According to the recent trend, PostgreSQL is also much talked about in relation to cloud as well as GIS. With the recent increase in the number of companies providing DBaaS (Database as a Service), the demand for PostgreSQL, which has advantages in terms of costs and license, has increased, and as such EnterpriseDB has released Postgres Plus Cloud Database in the cloud market, with the following features:
- Simple setup & web-based management
- Automatic scaling, load balancing and failover
- Automated online backup
- Database Cloning
It is used in many web services, including Amazon EC2, Eucalyptus cloud, and Red Hat Openshift development platform cloud. Other cloud service providers such as Heroku and dotCloud also provide services using PostgreSQL.

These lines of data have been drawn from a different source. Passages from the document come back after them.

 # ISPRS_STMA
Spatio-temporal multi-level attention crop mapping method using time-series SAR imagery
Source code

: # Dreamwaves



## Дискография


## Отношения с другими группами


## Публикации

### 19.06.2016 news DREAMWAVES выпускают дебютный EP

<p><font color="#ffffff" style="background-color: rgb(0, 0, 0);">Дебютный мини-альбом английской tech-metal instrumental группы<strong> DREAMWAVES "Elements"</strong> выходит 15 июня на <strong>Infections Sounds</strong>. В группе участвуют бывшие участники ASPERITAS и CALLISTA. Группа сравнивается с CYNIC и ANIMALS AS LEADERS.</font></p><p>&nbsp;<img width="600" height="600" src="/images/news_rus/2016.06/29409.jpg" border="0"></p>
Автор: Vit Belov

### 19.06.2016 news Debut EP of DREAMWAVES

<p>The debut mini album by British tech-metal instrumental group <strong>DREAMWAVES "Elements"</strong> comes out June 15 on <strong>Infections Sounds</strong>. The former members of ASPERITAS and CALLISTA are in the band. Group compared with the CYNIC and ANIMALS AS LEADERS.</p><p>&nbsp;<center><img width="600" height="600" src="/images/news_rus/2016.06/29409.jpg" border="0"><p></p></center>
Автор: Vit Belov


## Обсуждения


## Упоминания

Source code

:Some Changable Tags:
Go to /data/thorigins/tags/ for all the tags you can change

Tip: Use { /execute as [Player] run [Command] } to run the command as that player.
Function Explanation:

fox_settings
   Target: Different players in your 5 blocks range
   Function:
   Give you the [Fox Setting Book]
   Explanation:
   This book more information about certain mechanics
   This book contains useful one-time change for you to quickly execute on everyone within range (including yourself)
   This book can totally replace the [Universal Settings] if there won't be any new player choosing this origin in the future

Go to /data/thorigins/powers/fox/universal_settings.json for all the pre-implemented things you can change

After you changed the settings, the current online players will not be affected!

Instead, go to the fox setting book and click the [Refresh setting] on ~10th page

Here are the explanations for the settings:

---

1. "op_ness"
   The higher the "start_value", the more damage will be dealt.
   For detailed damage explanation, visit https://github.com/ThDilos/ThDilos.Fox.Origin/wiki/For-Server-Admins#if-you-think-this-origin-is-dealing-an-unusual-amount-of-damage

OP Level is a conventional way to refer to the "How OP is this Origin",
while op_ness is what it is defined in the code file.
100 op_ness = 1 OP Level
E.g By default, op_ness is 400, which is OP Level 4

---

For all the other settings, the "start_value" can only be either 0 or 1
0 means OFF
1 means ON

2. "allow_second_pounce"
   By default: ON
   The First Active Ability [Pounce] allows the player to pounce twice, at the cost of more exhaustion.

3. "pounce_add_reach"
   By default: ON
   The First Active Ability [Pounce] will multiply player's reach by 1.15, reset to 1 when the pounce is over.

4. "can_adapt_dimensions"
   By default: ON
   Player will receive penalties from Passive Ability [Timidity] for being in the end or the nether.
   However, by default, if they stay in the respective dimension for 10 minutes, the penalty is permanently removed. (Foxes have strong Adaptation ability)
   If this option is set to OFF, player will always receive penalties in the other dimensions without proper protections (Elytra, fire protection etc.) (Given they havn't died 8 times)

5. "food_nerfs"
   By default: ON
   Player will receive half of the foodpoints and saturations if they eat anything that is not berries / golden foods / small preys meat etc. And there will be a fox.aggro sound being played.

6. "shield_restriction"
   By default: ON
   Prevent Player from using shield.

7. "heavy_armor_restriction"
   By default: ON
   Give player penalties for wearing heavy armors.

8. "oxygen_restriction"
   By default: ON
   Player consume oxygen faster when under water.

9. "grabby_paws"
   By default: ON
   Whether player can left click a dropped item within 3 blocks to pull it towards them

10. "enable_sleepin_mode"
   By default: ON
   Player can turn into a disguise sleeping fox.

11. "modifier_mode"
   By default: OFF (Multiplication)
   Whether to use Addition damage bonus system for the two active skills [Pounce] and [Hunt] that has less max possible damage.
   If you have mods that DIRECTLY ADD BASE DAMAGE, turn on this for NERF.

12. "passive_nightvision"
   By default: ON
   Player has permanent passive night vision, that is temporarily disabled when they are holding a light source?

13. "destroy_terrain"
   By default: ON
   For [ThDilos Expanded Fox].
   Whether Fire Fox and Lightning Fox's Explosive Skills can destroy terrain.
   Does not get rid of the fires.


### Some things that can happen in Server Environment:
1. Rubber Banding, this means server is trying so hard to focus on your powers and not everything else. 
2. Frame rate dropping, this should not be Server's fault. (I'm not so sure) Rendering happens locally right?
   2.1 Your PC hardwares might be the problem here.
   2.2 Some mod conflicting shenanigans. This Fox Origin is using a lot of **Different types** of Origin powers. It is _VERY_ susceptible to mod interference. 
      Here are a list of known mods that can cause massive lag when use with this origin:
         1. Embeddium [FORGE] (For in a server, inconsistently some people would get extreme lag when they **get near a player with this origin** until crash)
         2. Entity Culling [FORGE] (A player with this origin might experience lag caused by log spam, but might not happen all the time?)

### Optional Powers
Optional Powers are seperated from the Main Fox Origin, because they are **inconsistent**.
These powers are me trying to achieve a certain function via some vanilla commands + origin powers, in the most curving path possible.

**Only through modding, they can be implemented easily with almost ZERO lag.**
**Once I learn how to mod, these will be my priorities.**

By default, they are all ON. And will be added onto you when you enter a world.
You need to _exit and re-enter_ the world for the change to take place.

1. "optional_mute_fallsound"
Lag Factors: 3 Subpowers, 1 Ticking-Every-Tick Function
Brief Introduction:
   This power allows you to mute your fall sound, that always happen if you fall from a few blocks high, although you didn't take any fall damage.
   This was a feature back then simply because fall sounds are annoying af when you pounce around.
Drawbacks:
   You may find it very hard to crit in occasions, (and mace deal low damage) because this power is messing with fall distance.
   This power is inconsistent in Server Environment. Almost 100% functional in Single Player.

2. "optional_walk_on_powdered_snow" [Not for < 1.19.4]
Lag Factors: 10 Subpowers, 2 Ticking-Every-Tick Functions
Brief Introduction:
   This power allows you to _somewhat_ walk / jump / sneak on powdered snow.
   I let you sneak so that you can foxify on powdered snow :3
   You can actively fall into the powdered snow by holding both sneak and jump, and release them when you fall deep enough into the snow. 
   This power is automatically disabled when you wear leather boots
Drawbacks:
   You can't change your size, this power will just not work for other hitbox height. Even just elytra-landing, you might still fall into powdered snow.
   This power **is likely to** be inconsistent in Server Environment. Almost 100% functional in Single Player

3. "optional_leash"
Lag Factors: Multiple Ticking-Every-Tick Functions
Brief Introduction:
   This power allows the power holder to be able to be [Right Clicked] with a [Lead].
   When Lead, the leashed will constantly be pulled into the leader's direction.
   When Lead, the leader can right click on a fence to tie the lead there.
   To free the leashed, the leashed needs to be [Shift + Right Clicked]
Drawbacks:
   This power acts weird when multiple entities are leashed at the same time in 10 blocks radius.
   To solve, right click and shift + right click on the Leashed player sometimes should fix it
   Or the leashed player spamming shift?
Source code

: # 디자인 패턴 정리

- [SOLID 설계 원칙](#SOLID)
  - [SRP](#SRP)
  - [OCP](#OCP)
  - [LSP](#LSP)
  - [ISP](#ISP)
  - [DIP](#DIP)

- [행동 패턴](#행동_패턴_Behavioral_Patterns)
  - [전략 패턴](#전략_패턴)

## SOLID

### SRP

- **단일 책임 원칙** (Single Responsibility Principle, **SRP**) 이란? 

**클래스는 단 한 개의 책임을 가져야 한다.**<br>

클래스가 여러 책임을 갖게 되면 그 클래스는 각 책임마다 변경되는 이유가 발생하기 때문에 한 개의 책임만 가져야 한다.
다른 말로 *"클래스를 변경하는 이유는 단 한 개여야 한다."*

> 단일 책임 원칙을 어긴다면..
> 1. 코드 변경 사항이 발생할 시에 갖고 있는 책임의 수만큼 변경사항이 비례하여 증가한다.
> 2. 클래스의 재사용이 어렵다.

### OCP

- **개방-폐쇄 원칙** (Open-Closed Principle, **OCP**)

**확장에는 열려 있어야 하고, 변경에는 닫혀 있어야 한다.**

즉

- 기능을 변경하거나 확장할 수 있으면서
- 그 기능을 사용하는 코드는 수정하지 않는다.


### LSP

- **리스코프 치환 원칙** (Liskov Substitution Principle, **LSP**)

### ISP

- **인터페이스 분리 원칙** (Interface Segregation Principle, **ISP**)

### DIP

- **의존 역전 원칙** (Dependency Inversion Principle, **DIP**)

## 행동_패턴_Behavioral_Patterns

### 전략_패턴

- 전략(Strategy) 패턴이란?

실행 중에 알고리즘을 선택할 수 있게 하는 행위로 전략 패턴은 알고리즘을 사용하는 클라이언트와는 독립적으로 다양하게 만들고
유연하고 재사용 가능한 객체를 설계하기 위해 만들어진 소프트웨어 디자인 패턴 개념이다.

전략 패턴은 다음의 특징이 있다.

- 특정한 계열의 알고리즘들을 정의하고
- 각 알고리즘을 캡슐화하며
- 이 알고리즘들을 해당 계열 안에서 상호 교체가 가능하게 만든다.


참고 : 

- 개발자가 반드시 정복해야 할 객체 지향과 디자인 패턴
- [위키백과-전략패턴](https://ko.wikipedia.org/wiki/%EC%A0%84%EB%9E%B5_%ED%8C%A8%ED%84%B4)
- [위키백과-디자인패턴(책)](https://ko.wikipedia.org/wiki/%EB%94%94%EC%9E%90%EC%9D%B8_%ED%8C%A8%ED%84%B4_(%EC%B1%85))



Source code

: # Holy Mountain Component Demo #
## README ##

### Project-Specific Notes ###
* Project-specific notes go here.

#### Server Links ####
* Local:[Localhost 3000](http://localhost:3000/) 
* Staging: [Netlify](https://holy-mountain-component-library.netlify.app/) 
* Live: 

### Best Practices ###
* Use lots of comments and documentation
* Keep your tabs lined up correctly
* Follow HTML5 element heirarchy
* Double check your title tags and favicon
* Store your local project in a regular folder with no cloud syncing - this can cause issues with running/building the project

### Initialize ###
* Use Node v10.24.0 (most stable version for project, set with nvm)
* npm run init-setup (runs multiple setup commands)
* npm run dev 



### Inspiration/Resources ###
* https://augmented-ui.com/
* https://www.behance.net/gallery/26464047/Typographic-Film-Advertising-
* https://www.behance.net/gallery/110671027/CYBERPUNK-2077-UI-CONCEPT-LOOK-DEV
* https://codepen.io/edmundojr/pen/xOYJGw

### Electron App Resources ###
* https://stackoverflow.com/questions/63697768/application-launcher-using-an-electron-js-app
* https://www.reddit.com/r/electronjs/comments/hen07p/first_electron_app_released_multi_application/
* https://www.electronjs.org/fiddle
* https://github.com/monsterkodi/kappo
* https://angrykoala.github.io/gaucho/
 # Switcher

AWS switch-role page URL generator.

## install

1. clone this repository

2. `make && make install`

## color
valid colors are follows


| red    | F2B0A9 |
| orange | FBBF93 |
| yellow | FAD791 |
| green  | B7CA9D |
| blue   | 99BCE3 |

As Sun, which had acquired MySQL, was acquired by Oracle in 2009, MySQL began to be developed as a more closed corporate project, and many MySQL developers left the community around the same time. Afraid of this change, MySQL users are paying attention not only to the forks (MariaDB, Drizzle, Percona, etc.) of MySQL to which they can easily migrate, but also to the migration to PostgreSQL.
Looking at the trend of help-wanted ads related to PostgreSQL and MySQL in the most popular job finding portal http://www.indeed.com (Figure 9), we can see the increase in help-wanted ads related to MySQL is slowing down, while help-wanted ads related to PostgreSQL continue to increase.
Figure 10: Trend of Help-wanted Ads.
According to the trend of search frequency in search sites (Figure 10), MySQL shows a continued downtrend, while PostgreSQL seems to have almost no change. In Korea, however, the search frequency for PostgreSQL has shown an upward trend since mid 2010.
Figure 11: Search Frequency Trend (source).
Of course, the popularity and usage of MySQL is still much higher than PostgreSQL. Although you may not be able to determine the true status or prospects of these products from the above data alone, you could infer that if the popularity of MySQL declines, the popularity of PostgreSQL will increase.
PostgreSQL is not yet powerful enough to surpass MySQL in popularity, but the PostgreSQL open source project community continues to make the following efforts:
- Improvement of the reliability of basic DBMS functionalities
- Provision of progressive and differentiated functionality expansion
- Continuous attraction of more open source developers
In addition, EnterpriseDB, which has stronger business purposes, is also striving to achieve the following objectives:
- Expansion of its share in the enterprise market
- Expansion of its share in the cloud market
- Efforts to replace Oracle and MySQL
By Kim Sung Kyu, Senior Software Engineer at CUBRID DBMS Lab, NHN Corporation.